Venezia, 14 dicembre 2020 - Opportunità, problematiche, prospettive e margini di miglioramento delle reti di trasporto intermodale tra i paesi che gravitano sul bacino Adriatico e Ionico sono stati al centro della Conferenza “Le prossime sfide del trasporto intermodale nella euroregione adriatico-ionica”, che ha avuto luogo martedì 1° dicembre con oltre 250 persone in collegamento streaming. L’incontro ha costituito il punto d’arrivo del progetto "multiAPPRO", nell’ambito del programma Interreg “ADRION”. Ai lavori hanno partecipato professionisti, operatori, amministratori ed esperti dei paesi coinvolti nell’iniziativa: Italia, Slovenia, Croazia, Albania, Montenegro e Grecia, che hanno contribuito, ciascuno secondo le proprie competenze ad illustrare e approfondire l’oggetto dei lavori.

Lo stato dell’arte del trasporto intermodale è stato quindi analizzato in funzione di numerose variabili, quali tempistica, caratteristiche merceologiche, quantità e origine dei prodotti trasportati.
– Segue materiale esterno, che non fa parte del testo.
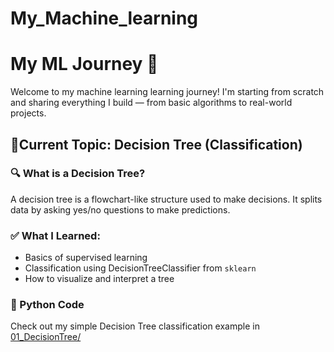 # My_Machine_learning
# My ML Journey 🚀

Welcome to my machine learning learning journey! I'm starting from scratch and sharing everything I build — from basic algorithms to real-world projects.

## 📍Current Topic: Decision Tree (Classification)

### 🔍 What is a Decision Tree?

A decision tree is a flowchart-like structure used to make decisions. It splits data by asking yes/no questions to make predictions.

### ✅ What I Learned:
- Basics of supervised learning
- Classification using DecisionTreeClassifier from `sklearn`
- How to visualize and interpret a tree

### 🧠 Python Code
Check out my simple Decision Tree classification example in [01_DecisionTree/](01_DecisionTree/)
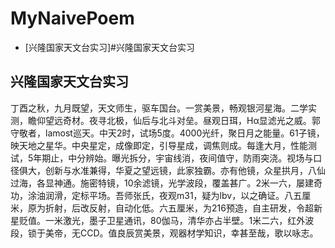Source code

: # MyNaivePoem

* [兴隆国家天文台实习]#兴隆国家天文台实习


## 兴隆国家天文台实习

丁酉之秋，九月既望，天文师生，驱车国台。一赏美景，畅观银河星海。二学实测，瞻仰望远奇材。夜寻北极，仙后与北斗对垒。昼观日珥，Hα显滤光之威。郭守敬者，lamost巡天。中天2时，试场5度。4000光纤，聚日月之能量。61子镜，映天地之星华。中央星定，成像即定，引导星成，调焦则成。每逢大月，性能测试，5年期止，中分辨始。曝光拆分，宇宙线消，夜间值守，防雨突浇。视场与口径俱大，创新与水准兼得，华夏之望远镜，此家独霸。亦有他镜，众星拱月，八仙过海，各显神通。施密特镜，10余滤镜，光学波段，覆盖甚广。2米一六，屡建奇功，涂油润滑，定标平场。吾师张氏，夜观m31，疑为lbv，以之确证。八五厘米，原为折射，后改反射，自动化低。六五厘米，为216预造，自主研发，令超新星贬值。一米激光，墨子卫星通讯，80伽马，清华亦占半壁。1米二六，红外波段，锁于美帝，无CCD。值良辰赏美景，观器材学知识，幸甚至哉，歌以咏志。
Sono stati passati in rassegna tutti gli aspetti attraverso i quali si declina questa problematica: si è partiti analizzando lo scenario sotto il profilo delle modalità di trasporto attualmente adottate, delle infrastrutture esistenti e dei flussi di merci, coinvolgendo operatori ferroviari, spedizionieri, trasportatori, operatori logistici e destinatari.

Sono stati poi esaminati i fattori chiave per selezionare il modo di trasporto (tempo, affidabilità, costi, capacità, flessibilità, frequenza e sostenibilità) e sono stati individuati i cosiddetti colli di bottiglia, ossia gli elementi che ostacolano un sistema di trasporto più efficiente: le competenze degli addetti, lo scarso spirito di cooperazione, la congestione del traffico, la carente organizzazione dei magazzini e le istanze ambientali. Partendo da queste basi, si sono individuate le proposte per creare una rete integrata ed efficiente di trasporti intermodali. In particolare, è stato posto l’accento sulle possibilità offerte dalla digitalizzazione.

Attenzione particolare è stata dedicata inoltre alla formazione, sottolineando l’esigenza di una formazione multidisciplinare, che consenta di operare e di interfacciarsi con realtà anche molto diverse tra loro. Di notevole interesse, quindi, la Tavola Rotonda sul tema “Istruzione e formazione professionale alla prova dei nuovi scenari della logistica”, a cui ha partecipato il CFLI (Consorzio Formazione Logistica Intermodale) e l’ITS Marco Polo di Venezia, che ha avuto la possibilità di illustrare la propria offerta formativa, specificamente articolata in funzione delle figure professionali alle quali è rivolta.